__Assignment__:
Without skipping any entry, transcribe the data word for word.

··· Material for this exercise

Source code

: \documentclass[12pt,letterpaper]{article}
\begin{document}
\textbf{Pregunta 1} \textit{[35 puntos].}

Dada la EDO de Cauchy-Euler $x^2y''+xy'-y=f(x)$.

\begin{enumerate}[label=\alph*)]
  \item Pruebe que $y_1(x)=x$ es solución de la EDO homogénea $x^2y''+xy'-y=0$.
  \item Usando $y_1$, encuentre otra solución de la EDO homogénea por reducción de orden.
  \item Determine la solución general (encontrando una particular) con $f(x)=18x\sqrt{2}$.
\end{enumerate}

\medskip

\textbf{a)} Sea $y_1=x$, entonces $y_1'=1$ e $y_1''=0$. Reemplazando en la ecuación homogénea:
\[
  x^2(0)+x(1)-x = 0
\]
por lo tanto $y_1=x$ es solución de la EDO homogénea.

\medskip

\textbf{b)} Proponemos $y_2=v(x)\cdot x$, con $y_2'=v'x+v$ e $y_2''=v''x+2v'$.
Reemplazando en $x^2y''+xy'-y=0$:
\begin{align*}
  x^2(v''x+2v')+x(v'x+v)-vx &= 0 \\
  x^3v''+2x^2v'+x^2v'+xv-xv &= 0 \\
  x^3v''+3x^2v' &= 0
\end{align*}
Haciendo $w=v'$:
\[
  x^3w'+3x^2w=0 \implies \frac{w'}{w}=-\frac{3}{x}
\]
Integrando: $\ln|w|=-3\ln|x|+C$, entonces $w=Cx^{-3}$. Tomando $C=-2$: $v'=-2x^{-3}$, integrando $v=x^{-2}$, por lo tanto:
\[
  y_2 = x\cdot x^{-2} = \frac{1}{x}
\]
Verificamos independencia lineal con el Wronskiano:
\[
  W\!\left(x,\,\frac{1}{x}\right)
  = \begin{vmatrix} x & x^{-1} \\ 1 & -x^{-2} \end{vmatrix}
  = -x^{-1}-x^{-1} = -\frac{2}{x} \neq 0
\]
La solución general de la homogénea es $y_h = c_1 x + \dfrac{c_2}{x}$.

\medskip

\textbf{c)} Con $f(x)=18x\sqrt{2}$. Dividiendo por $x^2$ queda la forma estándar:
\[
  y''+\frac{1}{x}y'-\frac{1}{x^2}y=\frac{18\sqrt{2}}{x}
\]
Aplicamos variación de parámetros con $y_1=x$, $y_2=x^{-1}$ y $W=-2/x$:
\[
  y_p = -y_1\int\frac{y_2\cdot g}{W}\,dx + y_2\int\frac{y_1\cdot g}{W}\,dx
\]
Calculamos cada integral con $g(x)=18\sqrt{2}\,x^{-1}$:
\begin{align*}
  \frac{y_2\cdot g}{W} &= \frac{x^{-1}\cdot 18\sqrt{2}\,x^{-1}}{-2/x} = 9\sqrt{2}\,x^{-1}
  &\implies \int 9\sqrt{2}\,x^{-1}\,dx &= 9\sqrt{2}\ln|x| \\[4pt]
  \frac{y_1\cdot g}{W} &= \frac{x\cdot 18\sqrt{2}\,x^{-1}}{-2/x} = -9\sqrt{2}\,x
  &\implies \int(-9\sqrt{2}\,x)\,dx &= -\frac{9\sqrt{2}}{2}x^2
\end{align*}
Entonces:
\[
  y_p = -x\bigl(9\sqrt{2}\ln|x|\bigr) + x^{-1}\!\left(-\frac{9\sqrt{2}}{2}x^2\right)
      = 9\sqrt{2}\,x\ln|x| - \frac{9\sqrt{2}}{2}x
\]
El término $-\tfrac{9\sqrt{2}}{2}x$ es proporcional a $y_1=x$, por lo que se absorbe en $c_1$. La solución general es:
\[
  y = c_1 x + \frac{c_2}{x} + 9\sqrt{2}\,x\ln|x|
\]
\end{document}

······

__Finished task__:
Source code

: \documentclass[12pt,letterpaper]{article}
\begin{document}
\textbf{Pregunta 1} \textit{[35 puntos].}

Dada la EDO de Cauchy-Euler $x^2y''+xy'-y=f(x)$.

\begin{enumerate}[label=\alph*)]
  \item Pruebe que $y_1(x)=x$ es solución de la EDO homogénea $x^2y''+xy'-y=0$.
  \item Usando $y_1$, encuentre otra solución de la EDO homogénea por reducción de orden.
  \item Determine la solución general (encontrando una particular) con $f(x)=18x\sqrt{2}$.
\end{enumerate}

\medskip

\textbf{a)} Sea $y_1=x$, entonces $y_1'=1$ e $y_1''=0$. Reemplazando en la ecuación homogénea:
\[
  x^2(0)+x(1)-x = 0
\]
por lo tanto $y_1=x$ es solución de la EDO homogénea.

\medskip

\textbf{b)} Proponemos $y_2=v(x)\cdot x$, con $y_2'=v'x+v$ e $y_2''=v''x+2v'$.
Reemplazando en $x^2y''+xy'-y=0$:
\begin{align*}
  x^2(v''x+2v')+x(v'x+v)-vx &= 0 \\
  x^3v''+2x^2v'+x^2v'+xv-xv &= 0 \\
  x^3v''+3x^2v' &= 0
\end{align*}
Haciendo $w=v'$:
\[
  x^3w'+3x^2w=0 \implies \frac{w'}{w}=-\frac{3}{x}
\]
Integrando: $\ln|w|=-3\ln|x|+C$, entonces $w=Cx^{-3}$. Tomando $C=-2$: $v'=-2x^{-3}$, integrando $v=x^{-2}$, por lo tanto:
\[
  y_2 = x\cdot x^{-2} = \frac{1}{x}
\]
Verificamos independencia lineal con el Wronskiano:
\[
  W\!\left(x,\,\frac{1}{x}\right)
  = \begin{vmatrix} x & x^{-1} \\ 1 & -x^{-2} \end{vmatrix}
  = -x^{-1}-x^{-1} = -\frac{2}{x} \neq 0
\]
La solución general de la homogénea es $y_h = c_1 x + \dfrac{c_2}{x}$.

\medskip

\textbf{c)} Con $f(x)=18x\sqrt{2}$. Dividiendo por $x^2$ queda la forma estándar:
\[
  y''+\frac{1}{x}y'-\frac{1}{x^2}y=\frac{18\sqrt{2}}{x}
\]
Aplicamos variación de parámetros con $y_1=x$, $y_2=x^{-1}$ y $W=-2/x$:
\[
  y_p = -y_1\int\frac{y_2\cdot g}{W}\,dx + y_2\int\frac{y_1\cdot g}{W}\,dx
\]
Calculamos cada integral con $g(x)=18\sqrt{2}\,x^{-1}$:
\begin{align*}
  \frac{y_2\cdot g}{W} &= \frac{x^{-1}\cdot 18\sqrt{2}\,x^{-1}}{-2/x} = 9\sqrt{2}\,x^{-1}
  &\implies \int 9\sqrt{2}\,x^{-1}\,dx &= 9\sqrt{2}\ln|x| \\[4pt]
  \frac{y_1\cdot g}{W} &= \frac{x\cdot 18\sqrt{2}\,x^{-1}}{-2/x} = -9\sqrt{2}\,x
  &\implies \int(-9\sqrt{2}\,x)\,dx &= -\frac{9\sqrt{2}}{2}x^2
\end{align*}
Entonces:
\[
  y_p = -x\bigl(9\sqrt{2}\ln|x|\bigr) + x^{-1}\!\left(-\frac{9\sqrt{2}}{2}x^2\right)
      = 9\sqrt{2}\,x\ln|x| - \frac{9\sqrt{2}}{2}x
\]
El término $-\tfrac{9\sqrt{2}}{2}x$ es proporcional a $y_1=x$, por lo que se absorbe en $c_1$. La solución general es:
\[
  y = c_1 x + \frac{c_2}{x} + 9\sqrt{2}\,x\ln|x|
\]
\end{document}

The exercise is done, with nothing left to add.